Dataset content: Begin
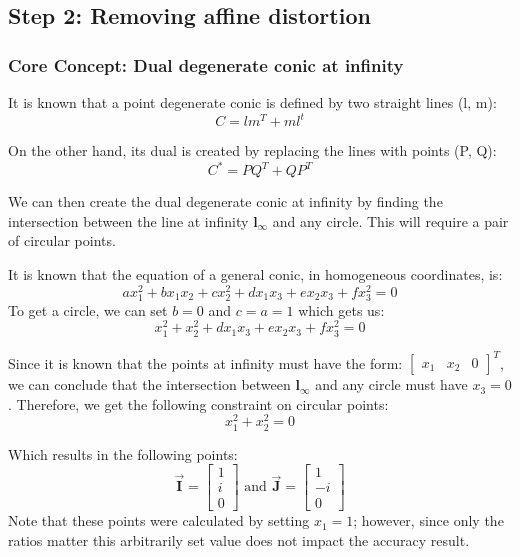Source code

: \documentclass{article}
\begin{document}
\subsection{Step 2: Removing affine distortion}

\subsubsection{Core Concept: Dual degenerate conic at infinity}
It is known that a point degenerate conic is defined by two straight lines (l, m): 
\[C = lm^T + ml^t\]

On the other hand, its dual is created by replacing the lines with points (P, Q):
\[C^* = PQ^T + QP^T\]

We can then create the dual degenerate conic at infinity by finding the intersection between the line at infinity $\boldsymbol{l_\infty}$ and any circle. This will require a pair of circular points.

It is known that the equation of a general conic, in homogeneous coordinates, is:
\[ax_1 ^2 + b x_1 x_2 + c x_2 ^2 + d x_1 x_3 + e x_2 x_3 + fx_3 ^2 = 0\]
To get a circle, we can set $b=0$ and $c=a=1$ which gets us:
\[x_1 ^2 + x_2 ^2 + d x_1 x_3 + e x_2 x_3 + f x_3 ^2 = 0\]

Since it is known that the points at infinity must have the form: \(\begin{bmatrix}
    x_1 & x_2 & 0
\end{bmatrix} ^ T\), we can conclude that the intersection between $\boldsymbol{l_\infty}$ and any circle must have $x_3 = 0$. Therefore, we get the following constraint on circular points: 
\[x_1 ^2 + x_2 ^2 = 0\]

Which results in the following points:
\[\boldsymbol{\Vec{I}} = \begin{bmatrix}
    1 \\ i \\ 0
\end{bmatrix} \text{ and } \boldsymbol{\Vec{J}} = \begin{bmatrix}
    1 \\ -i \\ 0
\end{bmatrix}\]
Note that these points were calculated by setting $x_1 = 1$; however, since only the ratios matter this arbitrarily set value does not impact the accuracy result. 
\end{document}
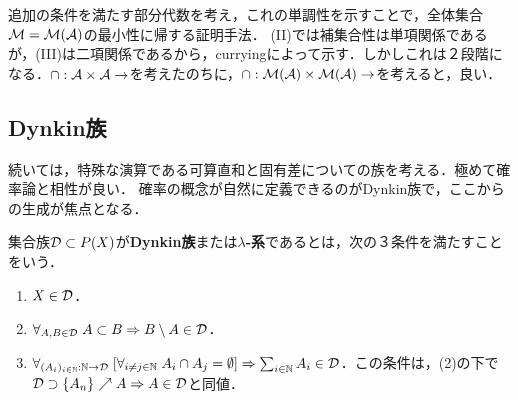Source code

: \documentclass[uplatex, dvipdfmx]{jsreport}
\begin{document}
\begin{remarks}
    追加の条件を満たす部分代数を考え，これの単調性を示すことで，全体集合$\mathcal{M}=\mathcal{M}(\mathcal{A})$の最小性に帰する証明手法．
    (II)では補集合性は単項関係であるが，(III)は二項関係であるから，curryingによって示す．しかしこれは２段階になる．$\cap:\mathcal{A}\times\mathcal{A}\to$を考えたのちに，$\cap:\mathcal{M}(\mathcal{A})\times\mathcal{M}(\mathcal{A})\to$を考えると，良い．
\end{remarks}

\subsection{Dynkin族}

\begin{tcolorbox}[colframe=ForestGreen, colback=ForestGreen!10!white,breakable,colbacktitle=ForestGreen!40!white,coltitle=black,fonttitle=\bfseries\sffamily,
title=]
    続いては，特殊な演算である可算直和と固有差についての族を考える．極めて確率論と相性が良い．
    確率の概念が自然に定義できるのがDynkin族で，ここからの生成が焦点となる．
\end{tcolorbox}

\begin{definition}
    集合族$\mathcal{D}\subset P(X)$が\textbf{Dynkin族}または\textbf{$\lambda$-系}であるとは，次の３条件を満たすことをいう．
    \begin{enumerate}
        \item $X\in\mathcal{D}$．
        \item $\forall_{A,B\in\mathcal{D}}\;A\subset B\Rightarrow B\setminus A\in\mathcal{D}$．
        \item $\forall_{(A_i)_{i\in\mathbb{N}}:\mathbb{N}\to\mathcal{D}}\;[\forall_{i\ne j\in\mathbb{N}}\;A_i\cap A_j=\emptyset]\Rightarrow \sum_{i\in\mathbb{N}}A_i\in\mathcal{D}$．この条件は，(2)の下で$\mathcal{D}\supset\{A_n\}\nearrow A\Rightarrow A\in\mathcal{D}$と同値．
    \end{enumerate}
\end{definition}
\end{document}
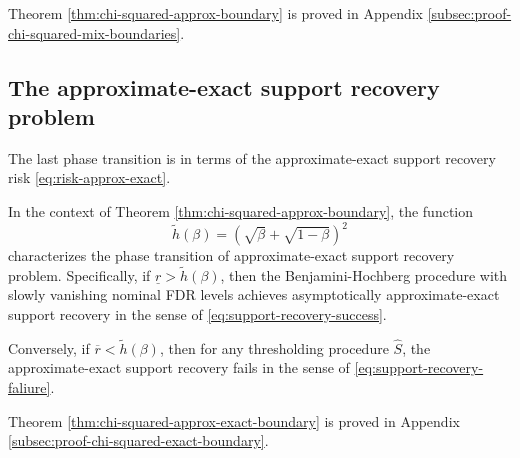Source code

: Theorem \ref{thm:chi-squared-approx-boundary} is proved in Appendix \ref{subsec:proof-chi-squared-mix-boundaries}. 


\subsection{The approximate-exact support recovery problem}
\label{subsec:aprox-exact-support-recovery-boundary}

The last phase transition is in terms of the approximate-exact support recovery risk
\eqref{eq:risk-approx-exact}.

\begin{theorem} \label{thm:chi-squared-approx-exact-boundary}
In the context of Theorem \ref{thm:chi-squared-approx-boundary}, the function 
\begin{equation} \label{eq:approx-exact-boundary-chisquared}
    \widetilde{h}(\beta) = \left(\sqrt{\beta} + \sqrt{1-\beta}\right)^2
\end{equation}
characterizes the phase transition of approximate-exact support recovery problem.
Specifically, if $\underline{r} > \widetilde{h}(\beta)$, then the Benjamini-Hochberg procedure with slowly vanishing nominal FDR levels achieves asymptotically approximate-exact support recovery in the sense of \eqref{eq:support-recovery-success}. 

Conversely, if $\overline{r} < \widetilde{h}(\beta)$, then for any thresholding procedure $\widehat{S}$, the approximate-exact support recovery fails in the sense of \eqref{eq:support-recovery-faliure}.
\end{theorem}

Theorem \ref{thm:chi-squared-approx-exact-boundary} is proved in Appendix \ref{subsec:proof-chi-squared-exact-boundary}. 

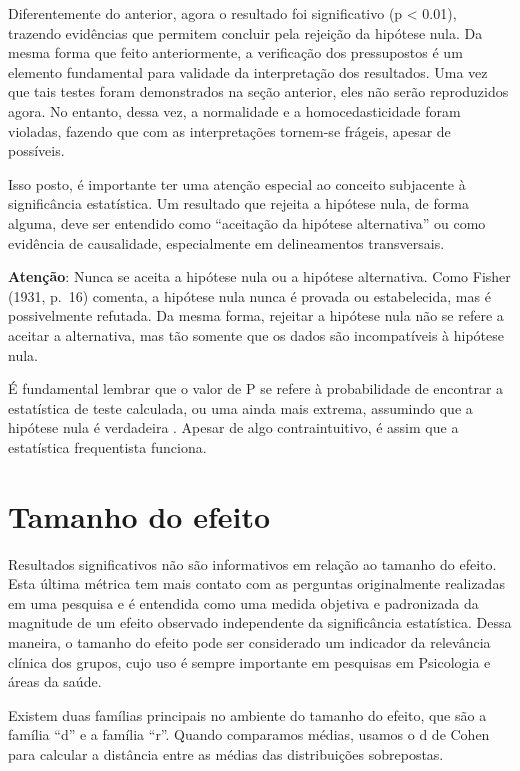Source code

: \documentclass[
]{book}
\begin{document}
Diferentemente do anterior, agora o resultado foi significativo (p \textless{} 0.01), trazendo evidências que permitem concluir pela rejeição da hipótese nula. Da mesma forma que feito anteriormente, a verificação dos pressupostos é um elemento fundamental para validade da interpretação dos resultados. Uma vez que tais testes foram demonstrados na seção anterior, eles não serão reproduzidos agora. No entanto, dessa vez, a normalidade e a homocedasticidade foram violadas, fazendo que com as interpretações tornem-se frágeis, apesar de possíveis.

Isso posto, é importante ter uma atenção especial ao conceito subjacente à significância estatística. Um resultado que rejeita a hipótese nula, de forma alguma, deve ser entendido como ``aceitação da hipótese alternativa'' ou como evidência de causalidade, especialmente em delineamentos transversais.

\textbf{Atenção}: Nunca se aceita a hipótese nula ou a hipótese alternativa. Como Fisher (1931, p.~16) comenta, a hipótese nula nunca é provada ou estabelecida, mas é possivelmente refutada. Da mesma forma, rejeitar a hipótese nula não se refere a aceitar a alternativa, mas tão somente que os dados são incompatíveis à hipótese nula.

É fundamental lembrar que o valor de P se refere à probabilidade de encontrar a estatística de teste calculada, ou uma ainda mais extrema, assumindo que a hipótese nula é verdadeira \citep{Wasserstein2016}. Apesar de algo contraintuitivo, é assim que a estatística frequentista funciona.

\hypertarget{tamanho-do-efeito-1}{%
\section{Tamanho do efeito}\label{tamanho-do-efeito-1}}

Resultados significativos não são informativos em relação ao tamanho do efeito. Esta última métrica tem mais contato com as perguntas originalmente realizadas em uma pesquisa e é entendida como uma medida objetiva e padronizada da magnitude de um efeito observado independente da significância estatística. Dessa maneira, o tamanho do efeito pode ser considerado um indicador da relevância clínica dos grupos, cujo uso é sempre importante em pesquisas em Psicologia e áreas da saúde.

Existem duas famílias principais no ambiente do tamanho do efeito, que são a família ``d'' e a família ``r''. Quando comparamos médias, usamos o d de Cohen para calcular a distância entre as médias das distribuições sobrepostas.
\end{document}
Dataset content: End
### Exercise instructions
Write the records above out again exactly, with no pictures in your copy.

### Result
Source code

: \documentclass{article}
\begin{document}
\subsection{Step 2: Removing affine distortion}

\subsubsection{Core Concept: Dual degenerate conic at infinity}
It is known that a point degenerate conic is defined by two straight lines (l, m): 
\[C = lm^T + ml^t\]

On the other hand, its dual is created by replacing the lines with points (P, Q):
\[C^* = PQ^T + QP^T\]

We can then create the dual degenerate conic at infinity by finding the intersection between the line at infinity $\boldsymbol{l_\infty}$ and any circle. This will require a pair of circular points.

It is known that the equation of a general conic, in homogeneous coordinates, is:
\[ax_1 ^2 + b x_1 x_2 + c x_2 ^2 + d x_1 x_3 + e x_2 x_3 + fx_3 ^2 = 0\]
To get a circle, we can set $b=0$ and $c=a=1$ which gets us:
\[x_1 ^2 + x_2 ^2 + d x_1 x_3 + e x_2 x_3 + f x_3 ^2 = 0\]

Since it is known that the points at infinity must have the form: \(\begin{bmatrix}
    x_1 & x_2 & 0
\end{bmatrix} ^ T\), we can conclude that the intersection between $\boldsymbol{l_\infty}$ and any circle must have $x_3 = 0$. Therefore, we get the following constraint on circular points: 
\[x_1 ^2 + x_2 ^2 = 0\]

Which results in the following points:
\[\boldsymbol{\Vec{I}} = \begin{bmatrix}
    1 \\ i \\ 0
\end{bmatrix} \text{ and } \boldsymbol{\Vec{J}} = \begin{bmatrix}
    1 \\ -i \\ 0
\end{bmatrix}\]
Note that these points were calculated by setting $x_1 = 1$; however, since only the ratios matter this arbitrarily set value does not impact the accuracy result. 
\end{document}
Source code

: \documentclass[uplatex, dvipdfmx]{jsreport}
\begin{document}
\begin{remarks}
    追加の条件を満たす部分代数を考え，これの単調性を示すことで，全体集合$\mathcal{M}=\mathcal{M}(\mathcal{A})$の最小性に帰する証明手法．
    (II)では補集合性は単項関係であるが，(III)は二項関係であるから，curryingによって示す．しかしこれは２段階になる．$\cap:\mathcal{A}\times\mathcal{A}\to$を考えたのちに，$\cap:\mathcal{M}(\mathcal{A})\times\mathcal{M}(\mathcal{A})\to$を考えると，良い．
\end{remarks}

\subsection{Dynkin族}

\begin{tcolorbox}[colframe=ForestGreen, colback=ForestGreen!10!white,breakable,colbacktitle=ForestGreen!40!white,coltitle=black,fonttitle=\bfseries\sffamily,
title=]
    続いては，特殊な演算である可算直和と固有差についての族を考える．極めて確率論と相性が良い．
    確率の概念が自然に定義できるのがDynkin族で，ここからの生成が焦点となる．
\end{tcolorbox}

\begin{definition}
    集合族$\mathcal{D}\subset P(X)$が\textbf{Dynkin族}または\textbf{$\lambda$-系}であるとは，次の３条件を満たすことをいう．
    \begin{enumerate}
        \item $X\in\mathcal{D}$．
        \item $\forall_{A,B\in\mathcal{D}}\;A\subset B\Rightarrow B\setminus A\in\mathcal{D}$．
        \item $\forall_{(A_i)_{i\in\mathbb{N}}:\mathbb{N}\to\mathcal{D}}\;[\forall_{i\ne j\in\mathbb{N}}\;A_i\cap A_j=\emptyset]\Rightarrow \sum_{i\in\mathbb{N}}A_i\in\mathcal{D}$．この条件は，(2)の下で$\mathcal{D}\supset\{A_n\}\nearrow A\Rightarrow A\in\mathcal{D}$と同値．
    \end{enumerate}
\end{definition}
\end{document}
Source code

: Theorem \ref{thm:chi-squared-approx-boundary} is proved in Appendix \ref{subsec:proof-chi-squared-mix-boundaries}. 


\subsection{The approximate-exact support recovery problem}
\label{subsec:aprox-exact-support-recovery-boundary}

The last phase transition is in terms of the approximate-exact support recovery risk
\eqref{eq:risk-approx-exact}.

\begin{theorem} \label{thm:chi-squared-approx-exact-boundary}
In the context of Theorem \ref{thm:chi-squared-approx-boundary}, the function 
\begin{equation} \label{eq:approx-exact-boundary-chisquared}
    \widetilde{h}(\beta) = \left(\sqrt{\beta} + \sqrt{1-\beta}\right)^2
\end{equation}
characterizes the phase transition of approximate-exact support recovery problem.
Specifically, if $\underline{r} > \widetilde{h}(\beta)$, then the Benjamini-Hochberg procedure with slowly vanishing nominal FDR levels achieves asymptotically approximate-exact support recovery in the sense of \eqref{eq:support-recovery-success}. 

Conversely, if $\overline{r} < \widetilde{h}(\beta)$, then for any thresholding procedure $\widehat{S}$, the approximate-exact support recovery fails in the sense of \eqref{eq:support-recovery-faliure}.
\end{theorem}

Theorem \ref{thm:chi-squared-approx-exact-boundary} is proved in Appendix \ref{subsec:proof-chi-squared-exact-boundary}. 

Source code

: \documentclass[
]{book}
\begin{document}
Diferentemente do anterior, agora o resultado foi significativo (p \textless{} 0.01), trazendo evidências que permitem concluir pela rejeição da hipótese nula. Da mesma forma que feito anteriormente, a verificação dos pressupostos é um elemento fundamental para validade da interpretação dos resultados. Uma vez que tais testes foram demonstrados na seção anterior, eles não serão reproduzidos agora. No entanto, dessa vez, a normalidade e a homocedasticidade foram violadas, fazendo que com as interpretações tornem-se frágeis, apesar de possíveis.

Isso posto, é importante ter uma atenção especial ao conceito subjacente à significância estatística. Um resultado que rejeita a hipótese nula, de forma alguma, deve ser entendido como ``aceitação da hipótese alternativa'' ou como evidência de causalidade, especialmente em delineamentos transversais.

\textbf{Atenção}: Nunca se aceita a hipótese nula ou a hipótese alternativa. Como Fisher (1931, p.~16) comenta, a hipótese nula nunca é provada ou estabelecida, mas é possivelmente refutada. Da mesma forma, rejeitar a hipótese nula não se refere a aceitar a alternativa, mas tão somente que os dados são incompatíveis à hipótese nula.

É fundamental lembrar que o valor de P se refere à probabilidade de encontrar a estatística de teste calculada, ou uma ainda mais extrema, assumindo que a hipótese nula é verdadeira \citep{Wasserstein2016}. Apesar de algo contraintuitivo, é assim que a estatística frequentista funciona.

\hypertarget{tamanho-do-efeito-1}{%
\section{Tamanho do efeito}\label{tamanho-do-efeito-1}}

Resultados significativos não são informativos em relação ao tamanho do efeito. Esta última métrica tem mais contato com as perguntas originalmente realizadas em uma pesquisa e é entendida como uma medida objetiva e padronizada da magnitude de um efeito observado independente da significância estatística. Dessa maneira, o tamanho do efeito pode ser considerado um indicador da relevância clínica dos grupos, cujo uso é sempre importante em pesquisas em Psicologia e áreas da saúde.

Existem duas famílias principais no ambiente do tamanho do efeito, que são a família ``d'' e a família ``r''. Quando comparamos médias, usamos o d de Cohen para calcular a distância entre as médias das distribuições sobrepostas.
\end{document}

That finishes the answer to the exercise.